Migräne und Hormonbehandlung

Migraine and hormone treatment
Sabine Segerer
1   amedes MVZ Hamburg
,
Stefan Evers
2   Klinik für Neurologie, Krankenhaus Lindenbrunn, Coppenbrügge
3   Medizinische Fakultät, Universität Münster
,
Dagny Holle-Lee
4   Westdeutsches Kopfschmerzzentrum, Klinik für Neurologie, Universitätsklinikum Essen
,
Christoph Keck
5   Medicover Laborgruppe Berlin
› Author Affiliations

ZUSAMMENFASSUNG

Migräne mit Aura erhöht bei Frauen unter 45 Jahren das Risiko für einen Schlaganfall um ca. das Doppelte. Diese Information sollte in die Beratung dieser Frauen einfließen, insbesondere wenn sie weitere behandelbare vaskuläre Risikofaktoren aufweisen. Frauen mit Migräne mit Aura sollten dementsprechend hormonale Kontrazeptiva mit einem Estradiolanteil von >35 µg nicht einnehmen. Häufigkeit und Intensität von Migräneattacken bei Frauen werden maßgeblich durch Östradiolschwankungen im Serum beeinflusst. In der fertilen Lebensphase kommt es durch die physiologischen zyklischen Schwankungen häufig zu Migräne, ebenso in der Perimenopause. In der Postmenopause liegen konstant niedrige Östradiolserumspiegel vor, dies führt eher zur Abnahme der Häufigkeit und Intensität der Migräne. Die transdermale Östrogentherapie ist im Vergleich zur oralen Östrogengabe mit einem geringeren Migränerisiko assoziiert.
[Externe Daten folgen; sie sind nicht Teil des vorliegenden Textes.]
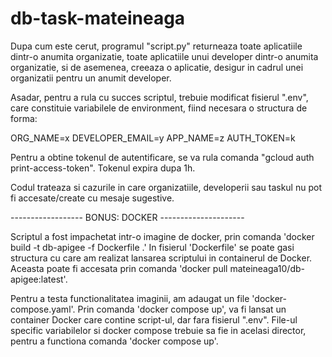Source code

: # db-task-mateineaga

Dupa cum este cerut, programul "script.py" returneaza toate aplicatiile dintr-o anumita organizatie, toate aplicatiile unui developer dintr-o anumita organizatie, si de asemenea, creeaza o aplicatie, desigur in cadrul unei organizatii pentru un anumit developer.

Asadar, pentru a rula cu succes scriptul, trebuie modificat fisierul ".env", care constituie variabilele de environment, fiind necesara o structura de forma:

ORG_NAME=x
DEVELOPER_EMAIL=y
APP_NAME=z
AUTH_TOKEN=k

Pentru a obtine tokenul de autentificare, se va rula comanda "gcloud auth print-access-token". Tokenul expira dupa 1h.

Codul trateaza si cazurile in care organizatiile, developerii sau taskul nu pot fi accesate/create cu mesaje sugestive.

------------------ BONUS: DOCKER ---------------------

Scriptul a fost impachetat intr-o imagine de docker, prin comanda 'docker build -t db-apigee -f Dockerfile .' In fisierul 'Dockerfile' se poate gasi structura cu care am realizat lansarea scriptului in containerul de Docker. Aceasta poate fi accesata prin comanda 'docker pull mateineaga10/db-apigee:latest'. 

Pentru a testa functionalitatea imaginii, am adaugat un file 'docker-compose.yaml'. Prin comanda 'docker compose up', va fi lansat un container Docker care contine script-ul, dar fara fisierul ".env". File-ul specific variabilelor si docker compose trebuie sa fie in acelasi director, pentru a functiona comanda 'docker compose up'.
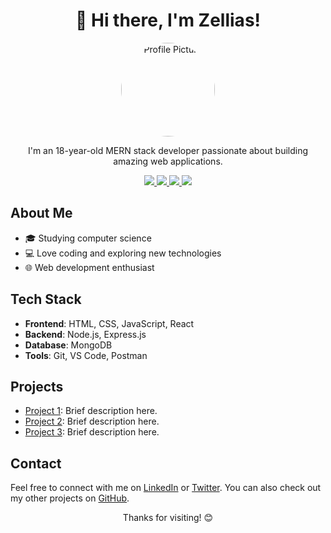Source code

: <!-- Title -->
<h1 align="center">👋 Hi there, I'm Zellias!</h1>

<!-- Profile Picture (rounded) -->
<p align="center">
  <img src="https://avatars.githubusercontent.com/u/65454734?v=4" alt="Profile Picture" width="150" height="150" style="border-radius: 50%;">
</p>

<!-- Introduction -->
<p align="center">I'm an 18-year-old MERN stack developer passionate about building amazing web applications.</p>

<!-- Social Media Links -->
<p align="center">
  <a href="https://twitter.com/_zellias">
    <img src="https://img.shields.io/badge/Twitter-Follow-1da1f2?style=flat-square&logo=twitter">
  </a>
  <a href="https://www.instagram.com/zel.lias/">
    <img src="https://img.shields.io/badge/Instagram-Follow-e4405f?style=flat-square&logo=instagram">
  </a>
  <a href="https://discord.gg/zellias">
    <img src="https://img.shields.io/badge/Discord-Join-7289da?style=flat-square&logo=discord">
  </a>
  <a href="https://www.linkedin.com/in/hosein-rangani-96663b259/">
    <img src="https://img.shields.io/badge/LinkedIn-Connect-blue?style=flat-square&logo=linkedin">
  </a>
</p>

<!-- About Me -->
## About Me
- 🎓 Studying computer science
- 💻 Love coding and exploring new technologies
- 🌐 Web development enthusiast

<!-- Tech Stack -->
## Tech Stack
- **Frontend**: HTML, CSS, JavaScript, React
- **Backend**: Node.js, Express.js
- **Database**: MongoDB
- **Tools**: Git, VS Code, Postman

<!-- Projects -->
## Projects
- [Project 1](link-to-project-1): Brief description here.
- [Project 2](link-to-project-2): Brief description here.
- [Project 3](link-to-project-3): Brief description here.

<!-- Contact -->
## Contact
Feel free to connect with me on [LinkedIn](https://www.linkedin.com/in/hosein-rangani-96663b259/) or [Twitter](https://twitter.com/_zellias). You can also check out my other projects on [GitHub](https://github.com/yourusername).

<!-- Footer -->
<p align="center">Thanks for visiting! 😊</p>
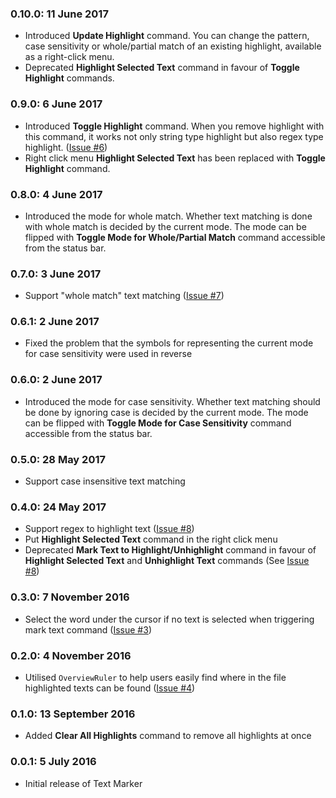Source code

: 
### 0.10.0: 11 June 2017

* Introduced **Update Highlight** command. You can change the pattern, case sensitivity or whole/partial match of an existing highlight, available as a right-click menu.
* Deprecated **Highlight Selected Text** command in favour of **Toggle Highlight** commands.

### 0.9.0: 6 June 2017

* Introduced **Toggle Highlight** command. When you remove highlight with this command, it works not only string type highlight but also regex type highlight. ([Issue #6](https://github.com/ryu1kn/vscode-text-marker/issues/6))
* Right click menu **Highlight Selected Text** has been replaced with **Toggle Highlight** command.

### 0.8.0: 4 June 2017

* Introduced the mode for whole match. Whether text matching is done with whole match is decided by the current mode.
  The mode can be flipped with **Toggle Mode for Whole/Partial Match** command accessible from the status bar.

### 0.7.0: 3 June 2017

* Support "whole match" text matching ([Issue #7](https://github.com/ryu1kn/vscode-text-marker/issues/7))

### 0.6.1: 2 June 2017

* Fixed the problem that the symbols for representing the current mode for case sensitivity were used in reverse

### 0.6.0: 2 June 2017

* Introduced the mode for case sensitivity. Whether text matching should be done by ignoring case is decided by the current mode.
  The mode can be flipped with **Toggle Mode for Case Sensitivity** command accessible from the status bar.

### 0.5.0: 28 May 2017

* Support case insensitive text matching

### 0.4.0: 24 May 2017

* Support regex to highlight text ([Issue #8](https://github.com/ryu1kn/vscode-text-marker/issues/8))
* Put **Highlight Selected Text** command in the right click menu
* Deprecated **Mark Text to Highlight/Unhighlight** command in favour of **Highlight Selected Text** and **Unhighlight Text** commands (See [Issue #8](https://github.com/ryu1kn/vscode-text-marker/issues/8))

### 0.3.0: 7 November 2016

* Select the word under the cursor if no text is selected when triggering mark text command ([Issue #3](https://github.com/ryu1kn/vscode-text-marker/issues/3))

### 0.2.0: 4 November 2016

* Utilised `OverviewRuler` to help users easily find where in the file highlighted texts can be found ([Issue #4](https://github.com/ryu1kn/vscode-text-marker/issues/4))

### 0.1.0: 13 September 2016

* Added **Clear All Highlights** command to remove all highlights at once

### 0.0.1: 5 July 2016

* Initial release of Text Marker

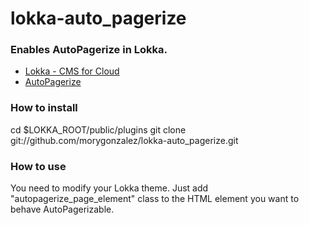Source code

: lokka-auto_pagerize
===================

### Enables AutoPagerize in Lokka.

- [Lokka - CMS for Cloud](http://lokka.org/ "Lokka - CMS for Cloud")
- [AutoPagerize](http://autopagerize.net/ "AutoPagerize")

### How to install

cd $LOKKA_ROOT/public/plugins
git clone git://github.com/morygonzalez/lokka-auto_pagerize.git


### How to use

You need to modify your Lokka theme. Just add "autopagerize_page_element" class to the HTML element you want to behave AutoPagerizable.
Bei der Indikationsstellung zur Hormontherapie bei Frauen mit Migräne muss vor allem das erhöhte Thrombembolierisiko beachtet und bei der Auswahl des Hormon-Präparates sowie der Wahl der Applikationsweise (oral versus transdermal) berücksichtigt werden. Eine generelle Kontraindikation zur Hormontherapie bei Frauen mit Migräne besteht nicht. Migräne stellt möglicherweise einen leichtgradigen Risikofaktor für einen Herzinfarkt dar. Hierbei gibt es keine Hinweise, dass das Vorliegen einer Migräneaura oder die Einnahme einer hormonalen Kontrazeption eine Rolle spielen.

ABSTRACT

Migraine with aura increases the risk for ischemic strokes in women under the age of 45 about twofold. This information should be given to these women during consulting, in particular if these women show other vascular risk factors. Women with migraine with aura should not receive a hormonal contraception with more than 35 µg estradiol. Frequency and intensity of migraine attacks in women is influenced by fluctuating levels of estradiol. In the fertile period of life, these changes often induce migraine attacks, also in the perimenopausal period an increase of migraine frequency can occur. In the postmenopausal period, low and constant levels of estradiol lead to a low frequency of migraine. The transdermal treatment with estrogen is associated with a lower risk for migraine attacks than the oral application. For the indication of a hormone replacement therapy in women with migraine, the increased risk for thrombemboilic events should be considered. There is no general contraindication for a hormonal replacement therapy in women with migraine. Possibly, migraine also increases the risk for myocardial infarction. There is some evidence that migraine with aura and hormonal replacement therapy contributes to this increased risk.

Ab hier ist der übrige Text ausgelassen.